Add cudagraph static inputs logging

ghstack-source-id: 307d4c6c74395a3f2da711fd413f09936ca5d4a0 Pull Request resolved: https://github.com/pytorch/pytorch/pull/132726
2025-10-21 13:44:15 +08:00 · 2024-08-06 01:42:12 -07:00
8 changed files with 63 additions and 0 deletions
--- a/test/dynamo/test_logging.py
+++ b/test/dynamo/test_logging.py
@ -621,6 +621,18 @@ print("arf")
            record_str,
        )

+    @make_logging_test(cudagraph_static_inputs=True)
+    def test_cudagraph_static_inputs(self, records):
+        @torch.compile(mode="reduce-overhead")
+        def fn(x):
+            return x + 1
+
+        x = torch.ones(2, 2)
+        torch._dynamo.mark_static_address(x)
+        fn(x)
+        self.assertGreater(len(records), 0)
+        self.assertLess(len(records), 4)
+
    @skipIfTorchDynamo("too slow")
    @make_logging_test(**torch._logging.DEFAULT_LOGGING)
    def test_default_logging(self, records):
@ -699,6 +711,7 @@ exclusions = {
    "sym_node",
    "export",
    "trace_shape_events",
+    "cudagraph_static_inputs",
 }
 for name in torch._logging._internal.log_registry.artifact_names:
    if name not in exclusions:
--- a/torch/_dynamo/variables/builder.py
+++ b/torch/_dynamo/variables/builder.py
@ -199,6 +199,9 @@ if TYPE_CHECKING:


 log = logging.getLogger(__name__)
+static_inputs_log = torch._logging.getArtifactLogger(
+    __name__, "cudagraph_static_inputs"
+)


 DimList = List
@ -1195,6 +1198,9 @@ class VariableBuilder:
    def mark_static_input(self, value: torch.Tensor, guard: bool):
        from ..decorators import mark_static_address

+        static_inputs_log.debug(
+            "Marking static input %s, id: %s)", self.source.name(), id(value)
+        )
        mark_static_address(value, guard=guard)

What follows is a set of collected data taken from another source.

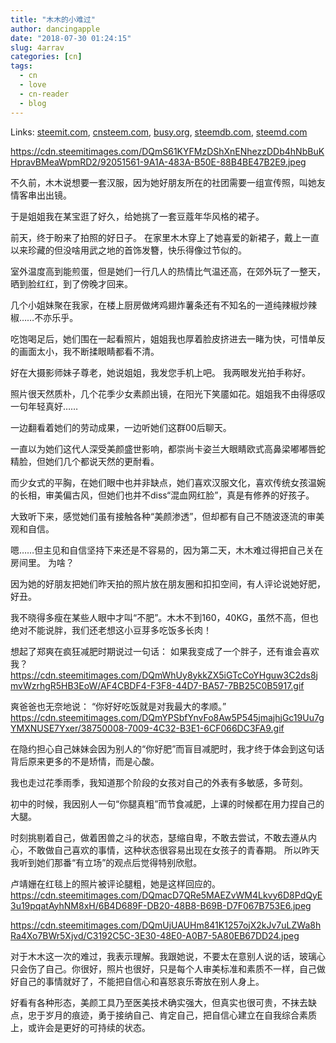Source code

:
 ```yaml
---
title: "木木的小难过"
author: dancingapple
date: "2018-07-30 01:24:15"
slug: 4arrav
categories: [cn]
tags: 
  - cn
  - love
  - cn-reader
  - blog
---
```


Links: [steemit.com](https://steemit.com/cn/@dancingapple/4arrav), [cnsteem.com](https://cnsteem.com/cn/@dancingapple/4arrav), [busy.org](https://busy.org/cn/@dancingapple/4arrav), [steemdb.com](https://steemdb.com/cn/@dancingapple/4arrav), [steemd.com](https://steemd.com/cn/@dancingapple/4arrav)

https://cdn.steemitimages.com/DQmS61KYFMzDShXnENhezzDDb4hNbBuKHpravBMeaWpmRD2/92051561-9A1A-483A-B50E-88B4BE47B2E9.jpeg

不久前，木木说想要一套汉服，因为她好朋友所在的社团需要一组宣传照，叫她友情客串出出镜。

于是姐姐我在某宝逛了好久，给她挑了一套豆蔻年华风格的裙子。

前天，终于盼来了拍照的好日子。
在家里木木穿上了她喜爱的新裙子，戴上一直以来珍藏的但没啥用武之地的首饰发簪，快乐得像过节似的。

室外温度高到能煎蛋，但是她们一行几人的热情比气温还高，在郊外玩了一整天，晒到脸红红，到了傍晚才回来。

几个小姐妹聚在我家，在楼上厨房做烤鸡翅炸薯条还有不知名的一道纯辣椒炒辣椒……不亦乐乎。

吃饱喝足后，她们围在一起看照片，姐姐我也厚着脸皮挤进去一睹为快，可惜单反的画面太小，我不断揉眼睛都看不清。

好在大摄影师妹子尊老，她说姐姐，我发您手机上吧。
我两眼发光拍手称好。

照片很天然质朴，几个花季少女素颜出镜，在阳光下笑靥如花。姐姐我不由得感叹一句年轻真好……

一边翻看着她们的劳动成果，一边听她们这群00后聊天。

一直以为她们这代人深受美颜盛世影响，都崇尚卡姿兰大眼睛欧式高鼻梁嘟嘟唇蛇精脸，但她们几个都说天然的更耐看。

而少女式的平胸，在她们眼中也并非缺点，她们喜欢汉服文化，喜欢传统女孩温婉的长相，审美偏古风，但她们也并不diss“混血网红脸”，真是有修养的好孩子。

大致听下来，感觉她们虽有接触各种“美颜渗透”，但却都有自己不随波逐流的审美观和自信。

嗯……但主见和自信坚持下来还是不容易的，因为第二天，木木难过得把自己关在房间里。
为啥？

因为她的好朋友把她们昨天拍的照片放在朋友圈和扣扣空间，有人评论说她好肥，好丑。

我不晓得多瘦在某些人眼中才叫“不肥”。木木不到160，40KG，虽然不高，但也绝对不能说胖，我们还老想这小豆芽多吃饭多长肉！

想起了郑爽在疯狂减肥时期说过一句话：
如果我变成了一个胖子，还有谁会喜欢我？
https://cdn.steemitimages.com/DQmWhUy8ykkZX5iGTcCoYHguw3C2ds8jmvWzrhgR5HB3EoW/AF4CBDF4-F3F8-44D7-BA57-7BB25C0B5917.gif

爽爸爸也无奈地说：
“你好好吃饭就是对我最大的孝顺。”
https://cdn.steemitimages.com/DQmYPSbfYnvFo8Aw5P545jmajhjGc19Uu7gYMXNUSE7Yxer/38750008-7009-4C32-B3E1-6CF066DC3FA9.gif

在隐约担心自己妹妹会因为别人的“你好肥”而盲目减肥时，我才终于体会到这句话背后原来更多的不是矫情，而是心酸。

我也走过花季雨季，我知道那个阶段的女孩对自己的外表有多敏感，多苛刻。

初中的时候，我因别人一句“你腿真粗”而节食减肥，上课的时候都在用力捏自己的大腿。

时刻挑剔着自己，做着困兽之斗的状态，瑟缩自卑，不敢去尝试，不敢去遵从内心，不敢做自己喜欢的事情，这种状态很容易出现在女孩子的青春期。
所以昨天我听到她们那番“有立场”的观点后觉得特别欣慰。

卢靖姗在红毯上的照片被评论腿粗，她是这样回应的。
https://cdn.steemitimages.com/DQmacD7QRe5MAEZvWM4Lkvy6D8PdQyE3u19pqatAyhNM8xH/6B4D689F-DB20-48B8-B69B-D7F067B753E6.jpeg

https://cdn.steemitimages.com/DQmUjUAUHm841K1257ojX2kJv7uLZWa8hRa4Xo7BWr5Xjvd/C3192C5C-3E30-48E0-A0B7-5A80EB67DD24.jpeg

对于木木这一次的难过，我表示理解。我跟她说，不要太在意别人说的话，玻璃心只会伤了自己。你很好，照片也很好，只是每个人审美标准和素质不一样，自己做好自己的事情就好了，不能把自信心和喜怒哀乐寄放在别人身上。

好看有各种形态，美颜工具乃至医美技术确实强大，但真实也很可贵，不抹去缺点，忠于岁月的痕迹，勇于接纳自己、肯定自己，把自信心建立在自我综合素质上，或许会是更好的可持续的状态。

        # Check if we've seen this tensor before and update graph metadata if needed
--- a/torch/_functorch/_aot_autograd/collect_metadata_analysis.py
+++ b/torch/_functorch/_aot_autograd/collect_metadata_analysis.py
@ -17,6 +17,7 @@ import torch
 import torch.utils._pytree as pytree
 from torch import Tensor
 from torch._guards import detect_fake_mode
+from torch._logging import getArtifactLogger
 from torch._subclasses.functional_tensor import FunctionalTensor, FunctionalTensorMode
 from torch._subclasses.meta_utils import safe_is_leaf
 from torch.fx.experimental.symbolic_shapes import is_concrete_int
@ -51,6 +52,7 @@ from .utils import _get_autocast_states, KNOWN_TYPES, strict_zip
 zip = strict_zip

 log = logging.getLogger(__name__)
+static_input_logger = getArtifactLogger("torch._dynamo", "cudagraph_static_inputs")


 # Note [Tangents must be contiguous]
@ -679,6 +681,10 @@ from a multi-output view call"
                if (isinstance(arg, torch.nn.Parameter) or i in passed_indices)
            ]

+        static_input_logger.debug(
+            "static input indices metadata analysis: %s", static_input_indices
+        )
+
        f_mutated_inputs = [
            inp
            for inp, info in zip(flat_f_args, input_info)
--- a/torch/_functorch/aot_autograd.py
+++ b/torch/_functorch/aot_autograd.py
@ -7,6 +7,7 @@ from typing import Any, Callable, Dict, List, Optional, Tuple
 from unittest.mock import patch

 import torch
+import torch._dynamo.logging
 import torch.nn as nn
 import torch.utils._pytree as pytree
 import torch.utils.dlpack
@ -21,6 +22,11 @@ from torch.fx.experimental.proxy_tensor import make_fx
 from torch.fx.experimental.symbolic_shapes import ShapeEnv
 from torch.utils._python_dispatch import is_traceable_wrapper_subclass

+
+static_inputs_log = torch._logging.getArtifactLogger(
+    __name__, "cudagraph_static_inputs"
+)
+
 from . import config
 from ._aot_autograd.autograd_cache import (  # noqa: F401
    AOTAutogradCache,
@ -964,11 +970,19 @@ def aot_module_simplified(
                assert source not in seen_sources, source
                seen_sources.add(source)
                aot_autograd_arg_pos_to_source.append(source)
+                source_name = source.name() if source else str(source)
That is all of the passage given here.